WORK TO COMPLETE = The records below are to be set down word for word, with every picture left out.

Top of GIVEN INFORMATION

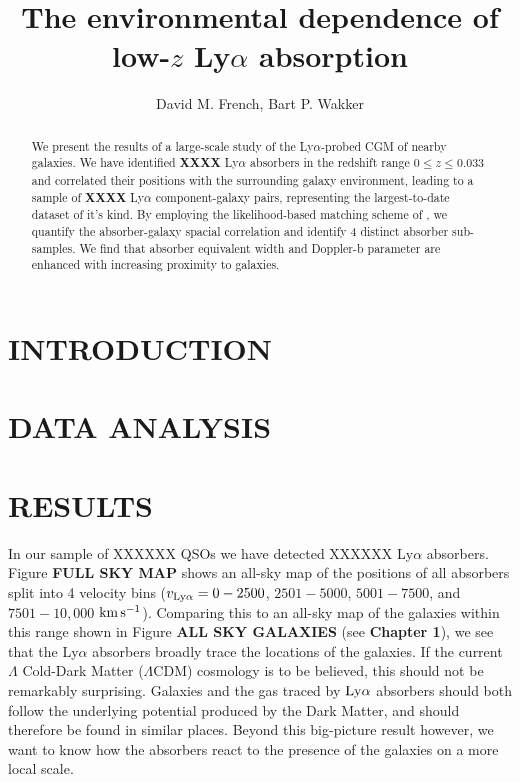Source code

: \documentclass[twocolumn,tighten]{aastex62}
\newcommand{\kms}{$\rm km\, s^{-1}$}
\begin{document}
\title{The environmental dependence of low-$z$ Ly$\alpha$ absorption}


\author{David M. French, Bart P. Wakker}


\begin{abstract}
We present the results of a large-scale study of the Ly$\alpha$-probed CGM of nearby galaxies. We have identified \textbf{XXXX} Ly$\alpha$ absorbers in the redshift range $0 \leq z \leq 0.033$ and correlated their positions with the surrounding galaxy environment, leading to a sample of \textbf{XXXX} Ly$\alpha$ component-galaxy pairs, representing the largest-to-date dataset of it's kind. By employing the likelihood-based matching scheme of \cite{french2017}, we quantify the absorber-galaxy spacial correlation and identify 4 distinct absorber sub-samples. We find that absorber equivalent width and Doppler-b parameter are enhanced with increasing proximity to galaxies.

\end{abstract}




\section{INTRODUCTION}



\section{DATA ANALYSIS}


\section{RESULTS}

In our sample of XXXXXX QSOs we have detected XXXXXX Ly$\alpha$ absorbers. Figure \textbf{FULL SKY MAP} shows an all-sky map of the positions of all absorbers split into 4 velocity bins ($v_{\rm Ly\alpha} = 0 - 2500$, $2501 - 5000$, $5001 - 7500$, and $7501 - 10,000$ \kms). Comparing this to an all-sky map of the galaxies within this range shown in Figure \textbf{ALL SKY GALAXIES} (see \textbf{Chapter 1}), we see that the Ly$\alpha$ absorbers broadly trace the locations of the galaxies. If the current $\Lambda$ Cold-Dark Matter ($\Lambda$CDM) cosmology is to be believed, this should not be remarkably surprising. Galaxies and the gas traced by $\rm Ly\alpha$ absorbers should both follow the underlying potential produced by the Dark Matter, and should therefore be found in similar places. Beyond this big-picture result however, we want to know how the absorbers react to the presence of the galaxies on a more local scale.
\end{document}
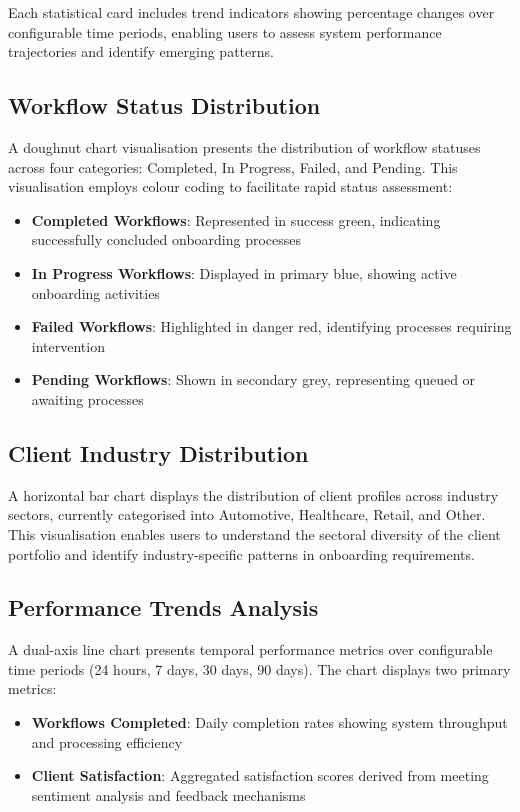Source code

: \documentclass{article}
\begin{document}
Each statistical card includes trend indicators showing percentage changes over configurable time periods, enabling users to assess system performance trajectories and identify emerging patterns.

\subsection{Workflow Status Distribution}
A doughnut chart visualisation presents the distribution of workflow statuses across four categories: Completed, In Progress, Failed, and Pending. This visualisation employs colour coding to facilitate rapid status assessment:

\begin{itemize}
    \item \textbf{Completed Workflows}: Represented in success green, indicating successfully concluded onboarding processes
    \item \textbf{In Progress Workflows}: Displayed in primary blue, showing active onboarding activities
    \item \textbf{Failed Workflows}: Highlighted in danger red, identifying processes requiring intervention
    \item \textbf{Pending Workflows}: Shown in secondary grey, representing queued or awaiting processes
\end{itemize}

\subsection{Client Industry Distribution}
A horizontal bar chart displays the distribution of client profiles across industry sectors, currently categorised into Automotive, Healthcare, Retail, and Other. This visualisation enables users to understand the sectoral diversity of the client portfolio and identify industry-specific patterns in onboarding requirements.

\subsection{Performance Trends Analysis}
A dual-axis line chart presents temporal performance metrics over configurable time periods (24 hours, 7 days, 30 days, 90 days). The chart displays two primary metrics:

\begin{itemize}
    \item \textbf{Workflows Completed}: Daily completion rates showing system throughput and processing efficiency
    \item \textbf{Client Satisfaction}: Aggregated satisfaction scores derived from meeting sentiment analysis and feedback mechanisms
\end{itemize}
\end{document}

Bottom of GIVEN INFORMATION

TASK ANSWER =
Source code

: \documentclass[twocolumn,tighten]{aastex62}
\newcommand{\kms}{$\rm km\, s^{-1}$}
\begin{document}
\title{The environmental dependence of low-$z$ Ly$\alpha$ absorption}


\author{David M. French, Bart P. Wakker}


\begin{abstract}
We present the results of a large-scale study of the Ly$\alpha$-probed CGM of nearby galaxies. We have identified \textbf{XXXX} Ly$\alpha$ absorbers in the redshift range $0 \leq z \leq 0.033$ and correlated their positions with the surrounding galaxy environment, leading to a sample of \textbf{XXXX} Ly$\alpha$ component-galaxy pairs, representing the largest-to-date dataset of it's kind. By employing the likelihood-based matching scheme of \cite{french2017}, we quantify the absorber-galaxy spacial correlation and identify 4 distinct absorber sub-samples. We find that absorber equivalent width and Doppler-b parameter are enhanced with increasing proximity to galaxies.

\end{abstract}




\section{INTRODUCTION}



\section{DATA ANALYSIS}


\section{RESULTS}

In our sample of XXXXXX QSOs we have detected XXXXXX Ly$\alpha$ absorbers. Figure \textbf{FULL SKY MAP} shows an all-sky map of the positions of all absorbers split into 4 velocity bins ($v_{\rm Ly\alpha} = 0 - 2500$, $2501 - 5000$, $5001 - 7500$, and $7501 - 10,000$ \kms). Comparing this to an all-sky map of the galaxies within this range shown in Figure \textbf{ALL SKY GALAXIES} (see \textbf{Chapter 1}), we see that the Ly$\alpha$ absorbers broadly trace the locations of the galaxies. If the current $\Lambda$ Cold-Dark Matter ($\Lambda$CDM) cosmology is to be believed, this should not be remarkably surprising. Galaxies and the gas traced by $\rm Ly\alpha$ absorbers should both follow the underlying potential produced by the Dark Matter, and should therefore be found in similar places. Beyond this big-picture result however, we want to know how the absorbers react to the presence of the galaxies on a more local scale.
\end{document}
Source code

: \documentclass{article}
\begin{document}
Each statistical card includes trend indicators showing percentage changes over configurable time periods, enabling users to assess system performance trajectories and identify emerging patterns.

\subsection{Workflow Status Distribution}
A doughnut chart visualisation presents the distribution of workflow statuses across four categories: Completed, In Progress, Failed, and Pending. This visualisation employs colour coding to facilitate rapid status assessment:

\begin{itemize}
    \item \textbf{Completed Workflows}: Represented in success green, indicating successfully concluded onboarding processes
    \item \textbf{In Progress Workflows}: Displayed in primary blue, showing active onboarding activities
    \item \textbf{Failed Workflows}: Highlighted in danger red, identifying processes requiring intervention
    \item \textbf{Pending Workflows}: Shown in secondary grey, representing queued or awaiting processes
\end{itemize}

\subsection{Client Industry Distribution}
A horizontal bar chart displays the distribution of client profiles across industry sectors, currently categorised into Automotive, Healthcare, Retail, and Other. This visualisation enables users to understand the sectoral diversity of the client portfolio and identify industry-specific patterns in onboarding requirements.

\subsection{Performance Trends Analysis}
A dual-axis line chart presents temporal performance metrics over configurable time periods (24 hours, 7 days, 30 days, 90 days). The chart displays two primary metrics:

\begin{itemize}
    \item \textbf{Workflows Completed}: Daily completion rates showing system throughput and processing efficiency
    \item \textbf{Client Satisfaction}: Aggregated satisfaction scores derived from meeting sentiment analysis and feedback mechanisms
\end{itemize}
\end{document}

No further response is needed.